EXERCISE OBJECTIVE: All lines of the entries with "label" in them must be listed.

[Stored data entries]
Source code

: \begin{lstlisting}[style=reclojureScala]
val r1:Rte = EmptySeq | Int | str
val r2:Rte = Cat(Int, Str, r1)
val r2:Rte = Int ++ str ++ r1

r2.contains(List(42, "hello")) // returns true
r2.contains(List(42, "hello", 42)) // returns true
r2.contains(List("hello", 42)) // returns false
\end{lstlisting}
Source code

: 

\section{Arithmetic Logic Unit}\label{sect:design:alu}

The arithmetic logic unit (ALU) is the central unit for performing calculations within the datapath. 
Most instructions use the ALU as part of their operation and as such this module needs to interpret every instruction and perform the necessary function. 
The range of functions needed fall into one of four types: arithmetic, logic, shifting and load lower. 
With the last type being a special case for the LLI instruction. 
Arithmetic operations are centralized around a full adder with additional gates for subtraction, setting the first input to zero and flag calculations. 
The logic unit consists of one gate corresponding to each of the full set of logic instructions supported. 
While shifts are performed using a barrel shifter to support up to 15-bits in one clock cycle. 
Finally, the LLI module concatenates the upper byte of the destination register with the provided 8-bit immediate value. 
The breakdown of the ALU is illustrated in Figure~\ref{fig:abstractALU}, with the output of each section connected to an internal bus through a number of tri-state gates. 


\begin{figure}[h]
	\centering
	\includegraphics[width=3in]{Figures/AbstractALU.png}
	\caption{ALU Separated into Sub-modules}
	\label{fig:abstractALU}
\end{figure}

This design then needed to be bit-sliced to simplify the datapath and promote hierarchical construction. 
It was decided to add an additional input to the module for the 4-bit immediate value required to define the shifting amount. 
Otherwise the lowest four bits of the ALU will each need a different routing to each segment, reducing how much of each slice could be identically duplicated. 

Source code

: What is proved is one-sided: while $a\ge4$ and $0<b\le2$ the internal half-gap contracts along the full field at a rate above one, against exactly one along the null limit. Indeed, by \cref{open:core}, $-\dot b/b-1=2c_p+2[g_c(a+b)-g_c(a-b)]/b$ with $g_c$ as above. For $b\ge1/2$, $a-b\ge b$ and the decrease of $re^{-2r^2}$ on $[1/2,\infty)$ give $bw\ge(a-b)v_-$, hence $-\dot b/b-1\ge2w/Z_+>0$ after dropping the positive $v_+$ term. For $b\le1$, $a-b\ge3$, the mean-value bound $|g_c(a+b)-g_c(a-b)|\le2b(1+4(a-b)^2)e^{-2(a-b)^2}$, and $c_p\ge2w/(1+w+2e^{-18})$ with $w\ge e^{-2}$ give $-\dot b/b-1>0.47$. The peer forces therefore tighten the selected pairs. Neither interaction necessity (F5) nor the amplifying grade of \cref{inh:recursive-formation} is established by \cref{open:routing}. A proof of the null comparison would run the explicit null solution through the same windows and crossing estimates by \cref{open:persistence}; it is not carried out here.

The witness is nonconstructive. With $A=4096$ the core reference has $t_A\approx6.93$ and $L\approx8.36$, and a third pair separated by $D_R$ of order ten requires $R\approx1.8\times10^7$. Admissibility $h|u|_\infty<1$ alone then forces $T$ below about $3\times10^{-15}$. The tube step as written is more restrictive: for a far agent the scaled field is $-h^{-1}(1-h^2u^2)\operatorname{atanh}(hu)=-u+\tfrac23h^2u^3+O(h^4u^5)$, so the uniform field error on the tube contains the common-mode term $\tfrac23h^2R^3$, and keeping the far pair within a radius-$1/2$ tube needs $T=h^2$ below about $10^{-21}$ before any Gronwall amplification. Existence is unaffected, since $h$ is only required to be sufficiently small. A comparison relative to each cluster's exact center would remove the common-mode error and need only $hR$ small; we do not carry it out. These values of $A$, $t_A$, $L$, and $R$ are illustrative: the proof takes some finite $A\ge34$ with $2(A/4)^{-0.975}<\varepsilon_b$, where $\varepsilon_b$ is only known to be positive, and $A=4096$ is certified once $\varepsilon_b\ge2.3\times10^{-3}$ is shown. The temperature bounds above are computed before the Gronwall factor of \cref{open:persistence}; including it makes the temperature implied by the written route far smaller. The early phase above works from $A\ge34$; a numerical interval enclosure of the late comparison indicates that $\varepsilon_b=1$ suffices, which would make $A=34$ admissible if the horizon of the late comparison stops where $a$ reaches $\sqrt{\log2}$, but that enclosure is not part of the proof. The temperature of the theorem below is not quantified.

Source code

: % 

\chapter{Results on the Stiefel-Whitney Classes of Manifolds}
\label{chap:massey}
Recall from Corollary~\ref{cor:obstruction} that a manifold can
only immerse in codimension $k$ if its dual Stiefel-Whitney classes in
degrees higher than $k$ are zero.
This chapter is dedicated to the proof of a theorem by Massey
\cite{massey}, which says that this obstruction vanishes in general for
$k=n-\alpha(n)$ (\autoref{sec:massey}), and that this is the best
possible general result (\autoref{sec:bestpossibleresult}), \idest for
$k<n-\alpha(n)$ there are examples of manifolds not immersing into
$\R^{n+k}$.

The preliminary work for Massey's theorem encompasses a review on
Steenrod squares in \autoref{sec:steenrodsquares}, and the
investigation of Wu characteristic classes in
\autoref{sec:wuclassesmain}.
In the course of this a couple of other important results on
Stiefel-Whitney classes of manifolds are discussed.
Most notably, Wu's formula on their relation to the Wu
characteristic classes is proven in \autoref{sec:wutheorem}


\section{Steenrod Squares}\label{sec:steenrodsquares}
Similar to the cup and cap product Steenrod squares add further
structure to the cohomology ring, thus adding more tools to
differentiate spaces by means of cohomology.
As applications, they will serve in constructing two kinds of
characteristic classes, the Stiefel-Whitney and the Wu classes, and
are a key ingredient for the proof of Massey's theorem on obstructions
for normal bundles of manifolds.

SOLUTION TO THIS PROBLEM:
\section{Arithmetic Logic Unit}\label{sect:design:alu}
	\label{fig:abstractALU}
\label{chap:massey}
\section{Steenrod Squares}\label{sec:steenrodsquares}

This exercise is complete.